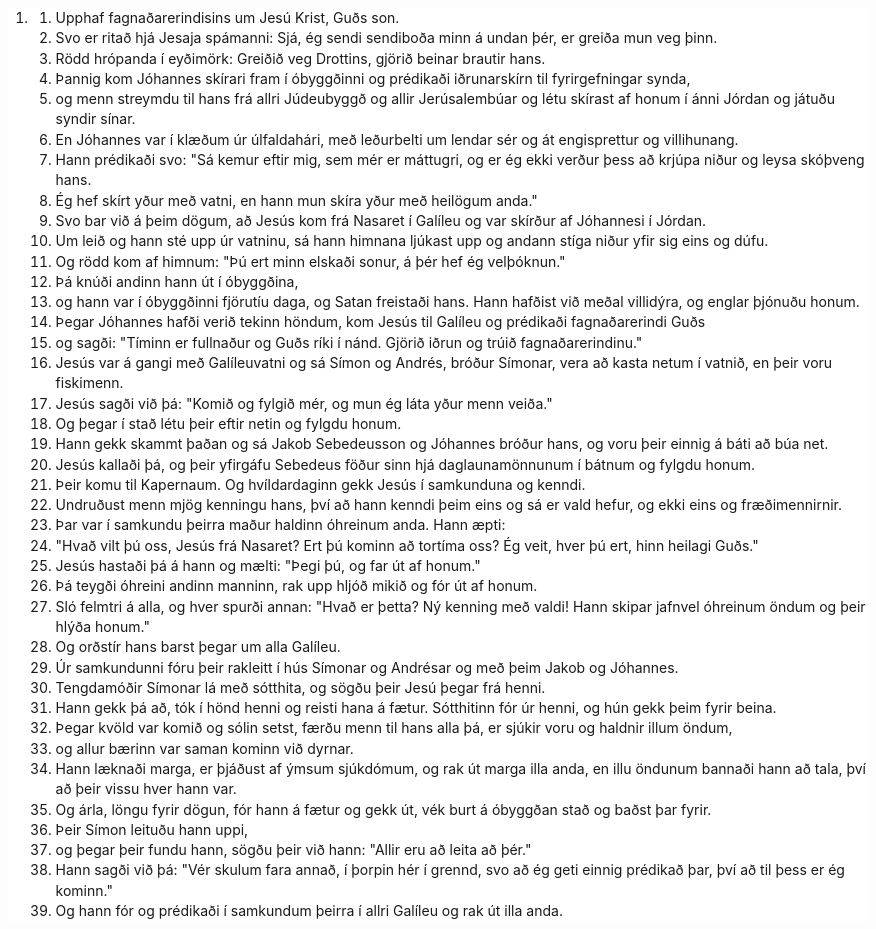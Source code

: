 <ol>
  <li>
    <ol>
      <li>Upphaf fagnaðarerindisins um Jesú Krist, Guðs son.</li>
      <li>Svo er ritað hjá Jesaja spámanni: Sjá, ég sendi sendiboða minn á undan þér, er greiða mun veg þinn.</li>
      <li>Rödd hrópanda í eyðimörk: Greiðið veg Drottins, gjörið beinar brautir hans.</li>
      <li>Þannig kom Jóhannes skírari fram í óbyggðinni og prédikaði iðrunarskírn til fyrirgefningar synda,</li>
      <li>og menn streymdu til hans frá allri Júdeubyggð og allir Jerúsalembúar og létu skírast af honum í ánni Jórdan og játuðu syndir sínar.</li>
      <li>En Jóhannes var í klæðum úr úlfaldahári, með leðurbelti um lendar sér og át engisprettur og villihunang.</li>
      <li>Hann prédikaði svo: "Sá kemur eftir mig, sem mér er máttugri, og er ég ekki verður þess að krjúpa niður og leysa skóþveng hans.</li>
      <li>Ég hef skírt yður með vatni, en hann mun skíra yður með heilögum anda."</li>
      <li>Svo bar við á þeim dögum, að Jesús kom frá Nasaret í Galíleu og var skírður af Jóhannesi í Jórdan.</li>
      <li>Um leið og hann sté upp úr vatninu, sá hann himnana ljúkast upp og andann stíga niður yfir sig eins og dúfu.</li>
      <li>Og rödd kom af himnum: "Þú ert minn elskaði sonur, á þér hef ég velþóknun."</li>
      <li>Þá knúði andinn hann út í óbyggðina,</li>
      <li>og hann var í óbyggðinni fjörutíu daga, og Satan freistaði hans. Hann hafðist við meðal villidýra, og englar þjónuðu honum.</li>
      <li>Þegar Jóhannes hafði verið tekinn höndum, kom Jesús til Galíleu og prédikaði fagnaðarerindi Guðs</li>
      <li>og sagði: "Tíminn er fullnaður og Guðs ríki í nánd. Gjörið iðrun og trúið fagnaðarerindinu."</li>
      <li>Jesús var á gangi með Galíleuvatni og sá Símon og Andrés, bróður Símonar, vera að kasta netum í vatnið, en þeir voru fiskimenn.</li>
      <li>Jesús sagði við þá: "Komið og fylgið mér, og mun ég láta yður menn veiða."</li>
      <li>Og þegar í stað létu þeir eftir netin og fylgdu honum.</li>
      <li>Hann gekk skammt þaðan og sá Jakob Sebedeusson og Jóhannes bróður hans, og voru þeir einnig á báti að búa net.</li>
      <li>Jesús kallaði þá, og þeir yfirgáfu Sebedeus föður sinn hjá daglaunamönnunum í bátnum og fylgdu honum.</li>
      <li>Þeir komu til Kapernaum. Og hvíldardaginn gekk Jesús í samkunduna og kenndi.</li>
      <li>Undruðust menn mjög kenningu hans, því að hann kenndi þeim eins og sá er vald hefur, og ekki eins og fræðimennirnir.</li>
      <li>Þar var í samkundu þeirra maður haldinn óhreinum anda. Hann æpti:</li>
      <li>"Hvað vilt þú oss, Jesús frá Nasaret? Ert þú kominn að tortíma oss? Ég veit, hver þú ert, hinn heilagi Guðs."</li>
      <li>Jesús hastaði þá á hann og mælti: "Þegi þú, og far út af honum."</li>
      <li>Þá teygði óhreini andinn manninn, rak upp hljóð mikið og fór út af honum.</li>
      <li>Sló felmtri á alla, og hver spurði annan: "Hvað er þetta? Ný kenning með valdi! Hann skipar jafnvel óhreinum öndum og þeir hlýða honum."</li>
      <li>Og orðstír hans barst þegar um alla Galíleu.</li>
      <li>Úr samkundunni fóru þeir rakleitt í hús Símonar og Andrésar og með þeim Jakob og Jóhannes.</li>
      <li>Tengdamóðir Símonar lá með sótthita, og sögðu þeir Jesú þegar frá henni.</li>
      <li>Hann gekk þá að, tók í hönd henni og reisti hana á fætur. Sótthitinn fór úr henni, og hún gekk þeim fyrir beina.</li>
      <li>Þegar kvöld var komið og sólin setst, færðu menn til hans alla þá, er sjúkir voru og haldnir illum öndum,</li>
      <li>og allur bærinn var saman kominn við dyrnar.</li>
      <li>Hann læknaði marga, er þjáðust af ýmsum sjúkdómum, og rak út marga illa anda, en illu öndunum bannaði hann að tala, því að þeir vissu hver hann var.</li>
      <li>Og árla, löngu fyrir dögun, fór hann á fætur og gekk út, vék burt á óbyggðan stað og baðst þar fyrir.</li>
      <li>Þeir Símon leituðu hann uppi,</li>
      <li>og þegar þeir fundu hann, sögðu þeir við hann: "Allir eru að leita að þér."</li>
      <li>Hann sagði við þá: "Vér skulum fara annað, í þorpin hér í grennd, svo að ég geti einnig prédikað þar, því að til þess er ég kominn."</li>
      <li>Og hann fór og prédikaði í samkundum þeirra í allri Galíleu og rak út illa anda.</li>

--

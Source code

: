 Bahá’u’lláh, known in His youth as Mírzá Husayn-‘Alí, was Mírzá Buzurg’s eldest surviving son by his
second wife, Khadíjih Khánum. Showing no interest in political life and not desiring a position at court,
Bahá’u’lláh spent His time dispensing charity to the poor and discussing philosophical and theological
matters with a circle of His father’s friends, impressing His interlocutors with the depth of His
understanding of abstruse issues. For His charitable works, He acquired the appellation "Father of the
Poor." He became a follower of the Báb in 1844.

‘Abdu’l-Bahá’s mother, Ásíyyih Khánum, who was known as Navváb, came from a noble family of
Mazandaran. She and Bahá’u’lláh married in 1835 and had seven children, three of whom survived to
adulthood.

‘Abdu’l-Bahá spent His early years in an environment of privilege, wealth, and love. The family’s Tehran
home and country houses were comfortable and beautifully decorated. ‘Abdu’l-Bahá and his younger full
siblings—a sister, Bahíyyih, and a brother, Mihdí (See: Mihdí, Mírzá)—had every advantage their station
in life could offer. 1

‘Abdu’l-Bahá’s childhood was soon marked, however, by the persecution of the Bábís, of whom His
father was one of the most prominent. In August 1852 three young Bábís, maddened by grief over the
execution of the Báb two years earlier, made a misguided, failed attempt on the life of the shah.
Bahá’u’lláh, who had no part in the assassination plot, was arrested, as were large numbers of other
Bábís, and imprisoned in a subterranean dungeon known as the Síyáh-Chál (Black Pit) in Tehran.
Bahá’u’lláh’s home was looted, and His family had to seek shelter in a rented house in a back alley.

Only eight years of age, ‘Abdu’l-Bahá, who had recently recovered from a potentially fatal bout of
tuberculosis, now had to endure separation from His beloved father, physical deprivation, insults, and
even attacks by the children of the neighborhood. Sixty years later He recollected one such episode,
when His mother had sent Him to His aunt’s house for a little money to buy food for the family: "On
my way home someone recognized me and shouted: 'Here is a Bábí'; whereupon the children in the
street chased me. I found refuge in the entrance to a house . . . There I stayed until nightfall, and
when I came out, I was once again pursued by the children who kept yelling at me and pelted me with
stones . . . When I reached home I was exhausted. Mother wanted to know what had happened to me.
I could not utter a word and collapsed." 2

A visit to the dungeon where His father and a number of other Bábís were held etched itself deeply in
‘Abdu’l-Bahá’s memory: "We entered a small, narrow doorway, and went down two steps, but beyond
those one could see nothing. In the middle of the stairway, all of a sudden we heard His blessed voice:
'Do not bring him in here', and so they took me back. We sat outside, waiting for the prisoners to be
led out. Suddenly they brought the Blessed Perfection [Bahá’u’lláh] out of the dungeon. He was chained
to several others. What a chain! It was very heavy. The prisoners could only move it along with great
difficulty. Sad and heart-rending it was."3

...

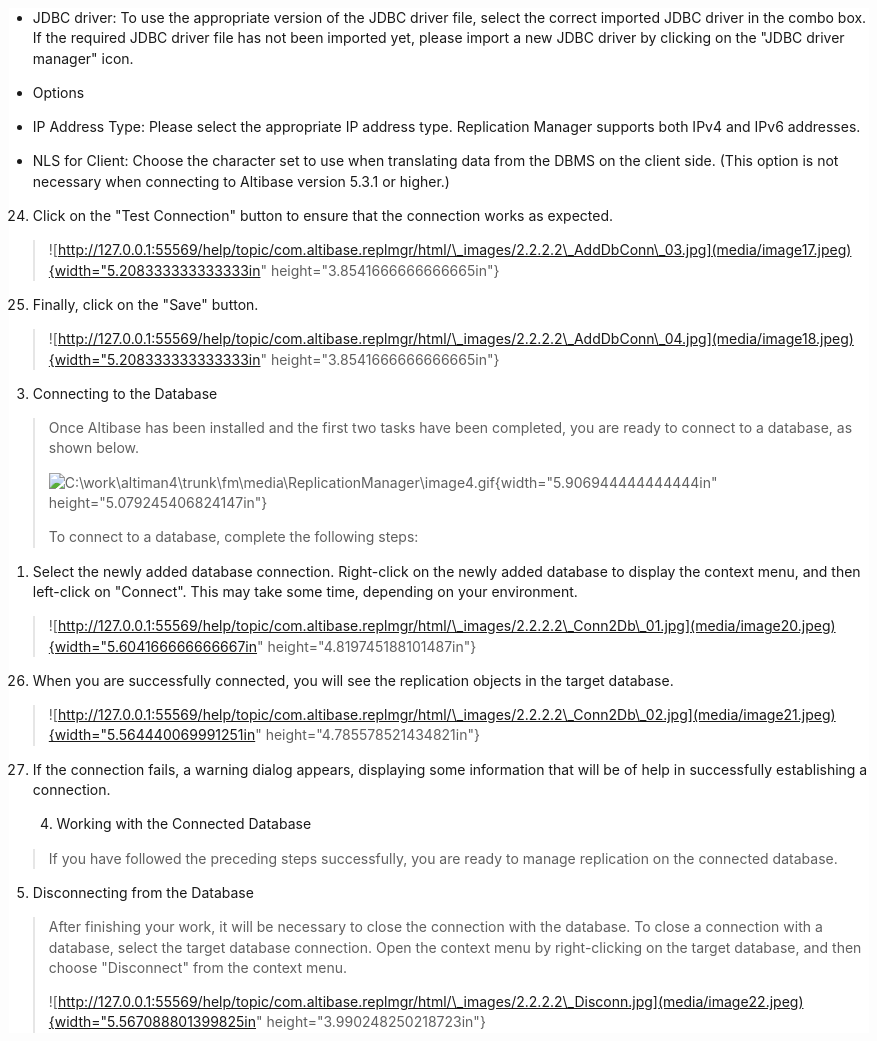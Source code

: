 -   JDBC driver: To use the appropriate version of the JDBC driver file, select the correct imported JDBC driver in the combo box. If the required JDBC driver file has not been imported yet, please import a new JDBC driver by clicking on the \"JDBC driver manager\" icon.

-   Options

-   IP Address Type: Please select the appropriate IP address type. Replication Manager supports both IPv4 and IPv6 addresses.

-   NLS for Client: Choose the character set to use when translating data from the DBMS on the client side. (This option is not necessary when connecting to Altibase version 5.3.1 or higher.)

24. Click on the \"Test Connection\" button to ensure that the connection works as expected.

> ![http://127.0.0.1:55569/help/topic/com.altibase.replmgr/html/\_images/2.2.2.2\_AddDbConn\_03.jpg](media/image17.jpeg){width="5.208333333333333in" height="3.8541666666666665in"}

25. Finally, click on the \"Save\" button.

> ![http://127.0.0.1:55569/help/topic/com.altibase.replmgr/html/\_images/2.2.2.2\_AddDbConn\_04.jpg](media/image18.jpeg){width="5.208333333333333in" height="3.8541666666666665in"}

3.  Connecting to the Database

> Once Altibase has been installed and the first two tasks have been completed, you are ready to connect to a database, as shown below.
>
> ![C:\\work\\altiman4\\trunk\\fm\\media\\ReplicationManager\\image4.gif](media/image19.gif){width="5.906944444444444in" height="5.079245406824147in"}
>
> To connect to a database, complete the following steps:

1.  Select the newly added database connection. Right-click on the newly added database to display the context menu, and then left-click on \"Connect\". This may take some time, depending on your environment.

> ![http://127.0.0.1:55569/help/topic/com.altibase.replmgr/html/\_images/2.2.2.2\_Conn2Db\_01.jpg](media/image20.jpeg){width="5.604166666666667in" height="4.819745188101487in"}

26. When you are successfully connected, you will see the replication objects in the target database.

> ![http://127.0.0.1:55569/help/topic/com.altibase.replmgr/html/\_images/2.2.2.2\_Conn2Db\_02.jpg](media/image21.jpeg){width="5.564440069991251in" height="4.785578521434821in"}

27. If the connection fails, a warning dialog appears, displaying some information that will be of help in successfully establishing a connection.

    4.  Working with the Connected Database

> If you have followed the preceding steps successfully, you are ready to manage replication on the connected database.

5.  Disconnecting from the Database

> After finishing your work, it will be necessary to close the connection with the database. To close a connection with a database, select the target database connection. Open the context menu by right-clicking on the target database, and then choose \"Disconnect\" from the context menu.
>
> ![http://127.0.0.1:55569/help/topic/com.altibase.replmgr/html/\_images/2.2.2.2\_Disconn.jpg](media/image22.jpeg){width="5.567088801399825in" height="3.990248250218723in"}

Task instructions: In the listing above, find the line with "to several others." and the line with "difficulty. Sad and", then reproduce both and every line between them exactly.

Solution below:
to several others. What a chain! It was very heavy. The prisoners could only move it along with great
difficulty. Sad and heart-rending it was."3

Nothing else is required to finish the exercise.